6:08 p.m. – It’s been threatening to rain all day so Safari and I decide to check out the Thompson Hotel roof party before it downpours. Neither of us had been to the infamous Thompson roof, fabled to be accessible to hotel guests and a ring of ten new york city members. Luckily I’d RSVPed to someone’s party we knew of but doubted we’d recognize. We teetered up to the roof more than slightly intoxicated and decided to drink more. Not surprisingly, the Thompson roof deck was nothing out of the ordinary and I personally prefer the view from my apartment building’s terrace.

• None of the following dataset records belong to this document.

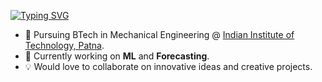 [![Typing SVG](https://readme-typing-svg.demolab.com?font=Concert+One&size=24&duration=2000&pause=500&color=DA1717&multiline=true&width=435&height=100&lines=Ansh+Saxena;Engineering+Student+%7C+Tech+Enthusiast;Python+Development+%7C+ML%2FDL+%7C+Robotics)](https://git.io/typing-svg)

* 📖 Pursuing BTech in Mechanical Engineering @ [Indian Institute of Technology, Patna](https://www.iitp.ac.in/).
* 🔭 Currently working on **ML** and **Forecasting**.
* 💡 Would love to collaborate on innovative ideas and creative projects.

<!--
**Nesasio/Nesasio** is a ✨ _special_ ✨ repository because its `README.md` (this file) appears on your GitHub profile.

Here are some ideas to get you started:

- 🔭 I’m currently working on ...
- 🌱 I’m currently learning ...
- 👯 I’m looking to collaborate on ...
- 🤔 I’m looking for help with ...
- 💬 Ask me about ...
- 📫 How to reach me: ...
- 😄 Pronouns: ...
- ⚡ Fun fact: ...
-->
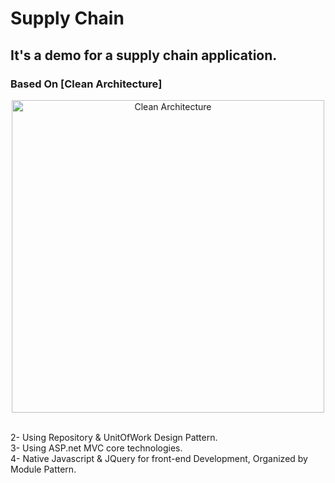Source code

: # Supply Chain
## It's a demo for a supply chain application.
### Based On  [Clean Architecture]

<p align="center"> 
  <img width="500" src="https://user-images.githubusercontent.com/55551677/210498667-fcc2b520-28fe-48c5-b670-21a5b91bb541.png" alt="Clean Architecture">
</p>

<br />
2- Using Repository & UnitOfWork Design Pattern.
<br />
3- Using ASP.net MVC core technologies.
<br />
4- Native Javascript & JQuery for front-end Development, Organized by Module Pattern.
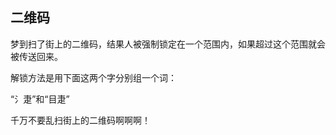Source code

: ## 二维码

梦到扫了街上的二维码，结果人被强制锁定在一个范围内，如果超过这个范围就会被传送回来。

解锁方法是用下面这两个字分别组一个词：

“氵疌”和“目疌”

千万不要乱扫街上的二维码啊啊啊！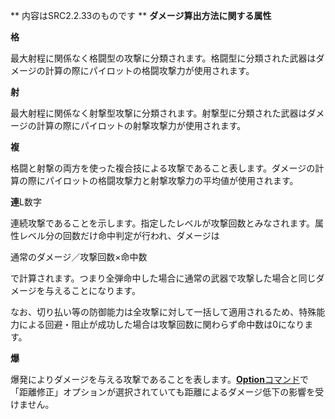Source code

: ** 内容はSRC2.2.33のものです **
**ダメージ算出方法に関する属性**

**格**

最大射程に関係なく格闘型の攻撃に分類されます。格闘型に分類された武器はダメージの計算の際にパイロットの格闘攻撃力が使用されます。

**射**

最大射程に関係なく射撃型攻撃に分類されます。射撃型に分類された武器はダメージの計算の際にパイロットの射撃攻撃力が使用されます。

**複**

格闘と射撃の両方を使った複合技による攻撃であること表します。ダメージの計算の際にパイロットの格闘攻撃力と射撃攻撃力の平均値が使用されます。

**連**L数字

連続攻撃であることを示します。指定したレベルが攻撃回数とみなされます。属性レベル分の回数だけ命中判定が行われ、ダメージは

通常のダメージ／攻撃回数×命中数

で計算されます。つまり全弾命中した場合に通常の武器で攻撃した場合と同じダメージを与えることになります。

なお、切り払い等の防御能力は全攻撃に対して一括して適用されるため、特殊能力による回避・阻止が成功した場合は攻撃回数に関わらず命中数は0になります。

**爆**

爆発によりダメージを与える攻撃であることを表します。[**Option**コマンド](Optionコマンド.md)で「距離修正」オプションが選択されていても距離によるダメージ低下の影響を受けません。
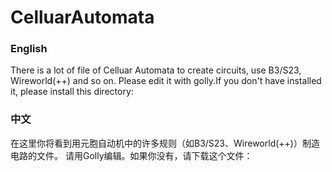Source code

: # CelluarAutomata
### English
There is a lot of file of Celluar Automata to create circuits, use B3/S23, Wireworld(++) and so on.
Please edit it with golly.If you don't have installed it, please install this directory:
### 中文
在这里你将看到用元胞自动机中的许多规则（如B3/S23、Wireworld(++)）制造电路的文件。
请用Golly编辑。如果你没有，请下载这个文件：
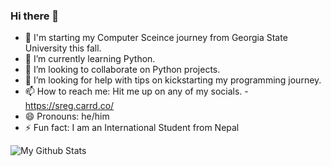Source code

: ### Hi there 👋

- 🔭 I'm starting my Computer Sceince journey from Georgia State University this fall.
- 🌱 I’m currently learning Python.
- 👯 I’m looking to collaborate on Python projects.
- 🤔 I’m looking for help with tips on kickstarting my programming journey.
- 📫 How to reach me: Hit me up on any of my socials. - https://sreg.carrd.co/ 
- 😄 Pronouns: he/him
- ⚡ Fun fact: I am an International Student from Nepal

![My Github Stats](https://github-readme-stats.vercel.app/api?username=motaphe&&show_icons=true&title_color=ffffff&icon_color=bb2acf&text_color=daf7dc&bg_color=151515)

8:35 p.m. – Safari and I head back to my place to drink on my roof. We stop at the Chinese deli on the way to buy several bottles of wine. In the end, we end up drinking some chilled champagne I had stashed away at the bottom of my fridge. Thank God I’m a genius.

9:16 p.m. - My wonderful roommates Tatas who’s been in Africa for the past month finally returns home. We do a power catch up, load into her car, and drive to the Ed Hardy runway show uptown.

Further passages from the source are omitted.